Stored data entries:
※ ※ ※
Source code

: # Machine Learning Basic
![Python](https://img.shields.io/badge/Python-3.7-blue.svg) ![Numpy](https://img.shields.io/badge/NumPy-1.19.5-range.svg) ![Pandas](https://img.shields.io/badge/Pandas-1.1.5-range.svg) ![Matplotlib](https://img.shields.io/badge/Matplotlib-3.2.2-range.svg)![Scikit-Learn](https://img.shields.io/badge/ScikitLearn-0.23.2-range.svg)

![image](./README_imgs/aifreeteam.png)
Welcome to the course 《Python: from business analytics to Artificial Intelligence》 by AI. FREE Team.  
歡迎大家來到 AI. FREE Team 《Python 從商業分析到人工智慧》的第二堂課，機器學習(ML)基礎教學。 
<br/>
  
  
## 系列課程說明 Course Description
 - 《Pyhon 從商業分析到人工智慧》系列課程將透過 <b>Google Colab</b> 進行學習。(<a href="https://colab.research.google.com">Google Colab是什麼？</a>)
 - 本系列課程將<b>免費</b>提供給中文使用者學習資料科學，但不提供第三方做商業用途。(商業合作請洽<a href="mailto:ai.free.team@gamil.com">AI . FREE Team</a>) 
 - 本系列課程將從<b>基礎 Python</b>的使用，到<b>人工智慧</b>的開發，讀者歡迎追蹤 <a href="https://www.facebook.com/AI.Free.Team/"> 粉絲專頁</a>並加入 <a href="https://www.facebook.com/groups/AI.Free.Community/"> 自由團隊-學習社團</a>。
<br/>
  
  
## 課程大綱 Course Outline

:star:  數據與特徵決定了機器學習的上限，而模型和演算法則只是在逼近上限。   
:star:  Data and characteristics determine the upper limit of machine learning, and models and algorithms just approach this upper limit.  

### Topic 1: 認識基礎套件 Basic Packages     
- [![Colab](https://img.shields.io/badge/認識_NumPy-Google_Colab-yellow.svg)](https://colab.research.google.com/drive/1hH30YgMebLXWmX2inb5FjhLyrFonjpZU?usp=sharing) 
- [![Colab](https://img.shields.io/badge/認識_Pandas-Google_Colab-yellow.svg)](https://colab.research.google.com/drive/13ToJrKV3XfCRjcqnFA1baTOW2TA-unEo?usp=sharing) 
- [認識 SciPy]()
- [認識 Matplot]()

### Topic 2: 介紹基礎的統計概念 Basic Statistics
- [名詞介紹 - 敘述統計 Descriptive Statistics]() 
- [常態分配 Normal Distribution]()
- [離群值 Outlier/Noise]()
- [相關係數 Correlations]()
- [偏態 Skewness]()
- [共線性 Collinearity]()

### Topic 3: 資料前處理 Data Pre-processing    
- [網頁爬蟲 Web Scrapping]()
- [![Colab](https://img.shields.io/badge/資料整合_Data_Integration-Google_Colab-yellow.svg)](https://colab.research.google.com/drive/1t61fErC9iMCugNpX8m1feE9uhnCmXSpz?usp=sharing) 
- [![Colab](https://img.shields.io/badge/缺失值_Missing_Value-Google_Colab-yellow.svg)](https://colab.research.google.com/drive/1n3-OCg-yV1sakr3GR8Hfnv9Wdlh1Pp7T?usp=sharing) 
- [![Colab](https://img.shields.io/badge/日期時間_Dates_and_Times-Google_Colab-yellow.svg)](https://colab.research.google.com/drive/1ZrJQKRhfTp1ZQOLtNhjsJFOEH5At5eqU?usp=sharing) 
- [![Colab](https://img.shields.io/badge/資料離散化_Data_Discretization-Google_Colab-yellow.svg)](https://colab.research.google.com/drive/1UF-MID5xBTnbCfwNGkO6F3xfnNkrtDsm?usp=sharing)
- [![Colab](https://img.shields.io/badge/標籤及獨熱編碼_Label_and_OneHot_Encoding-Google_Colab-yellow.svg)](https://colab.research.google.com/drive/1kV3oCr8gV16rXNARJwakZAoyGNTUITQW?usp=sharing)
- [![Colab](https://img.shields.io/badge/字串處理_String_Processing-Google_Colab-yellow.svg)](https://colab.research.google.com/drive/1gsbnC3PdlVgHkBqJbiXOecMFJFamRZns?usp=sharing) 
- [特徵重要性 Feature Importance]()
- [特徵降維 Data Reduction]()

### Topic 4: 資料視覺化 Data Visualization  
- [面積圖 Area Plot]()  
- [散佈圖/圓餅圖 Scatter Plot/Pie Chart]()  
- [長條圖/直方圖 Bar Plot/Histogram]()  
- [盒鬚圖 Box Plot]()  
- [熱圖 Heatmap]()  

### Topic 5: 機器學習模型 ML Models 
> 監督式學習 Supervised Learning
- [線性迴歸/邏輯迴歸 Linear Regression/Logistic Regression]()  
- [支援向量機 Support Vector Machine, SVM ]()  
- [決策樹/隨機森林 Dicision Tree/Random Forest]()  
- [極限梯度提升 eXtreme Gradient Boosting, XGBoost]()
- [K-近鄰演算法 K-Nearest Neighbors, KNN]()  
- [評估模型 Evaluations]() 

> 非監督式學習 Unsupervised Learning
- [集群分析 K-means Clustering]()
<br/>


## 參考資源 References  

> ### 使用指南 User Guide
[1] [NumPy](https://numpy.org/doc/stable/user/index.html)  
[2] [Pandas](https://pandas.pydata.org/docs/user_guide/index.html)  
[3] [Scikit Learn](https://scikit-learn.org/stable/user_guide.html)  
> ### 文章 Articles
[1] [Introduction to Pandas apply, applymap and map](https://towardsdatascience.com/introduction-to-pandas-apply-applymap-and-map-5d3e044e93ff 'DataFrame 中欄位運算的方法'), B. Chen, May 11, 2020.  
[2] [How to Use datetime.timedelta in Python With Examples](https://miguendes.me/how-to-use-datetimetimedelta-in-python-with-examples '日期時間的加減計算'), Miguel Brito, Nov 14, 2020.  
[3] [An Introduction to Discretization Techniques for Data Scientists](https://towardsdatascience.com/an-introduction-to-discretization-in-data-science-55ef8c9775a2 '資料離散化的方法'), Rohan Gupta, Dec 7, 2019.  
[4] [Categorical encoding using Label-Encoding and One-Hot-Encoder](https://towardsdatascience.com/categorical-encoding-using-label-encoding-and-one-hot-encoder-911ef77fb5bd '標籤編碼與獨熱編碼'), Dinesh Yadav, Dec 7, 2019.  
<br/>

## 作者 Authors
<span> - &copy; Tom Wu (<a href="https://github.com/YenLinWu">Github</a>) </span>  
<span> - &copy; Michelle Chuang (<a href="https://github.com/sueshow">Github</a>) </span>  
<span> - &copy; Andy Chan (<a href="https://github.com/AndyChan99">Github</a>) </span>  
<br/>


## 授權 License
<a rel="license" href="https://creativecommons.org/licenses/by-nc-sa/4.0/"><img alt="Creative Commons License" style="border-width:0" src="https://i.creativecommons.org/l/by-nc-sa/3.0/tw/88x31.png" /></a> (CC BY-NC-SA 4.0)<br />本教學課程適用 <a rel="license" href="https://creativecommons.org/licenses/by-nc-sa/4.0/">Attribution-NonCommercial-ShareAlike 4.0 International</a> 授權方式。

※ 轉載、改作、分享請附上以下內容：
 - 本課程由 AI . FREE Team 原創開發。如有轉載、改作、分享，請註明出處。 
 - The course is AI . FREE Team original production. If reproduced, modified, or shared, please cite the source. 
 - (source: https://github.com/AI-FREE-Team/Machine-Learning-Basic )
※ ※ ※
Exercise requirements:
The reply should consist solely of the lines above from the one that has "<span> - &copy; Michelle" through the one that has "## 授權 License", reproduced exactly.

Output for this exercise:
<span> - &copy; Michelle Chuang (<a href="https://github.com/sueshow">Github</a>) </span>  
<span> - &copy; Andy Chan (<a href="https://github.com/AndyChan99">Github</a>) </span>  
<br/>


## 授權 License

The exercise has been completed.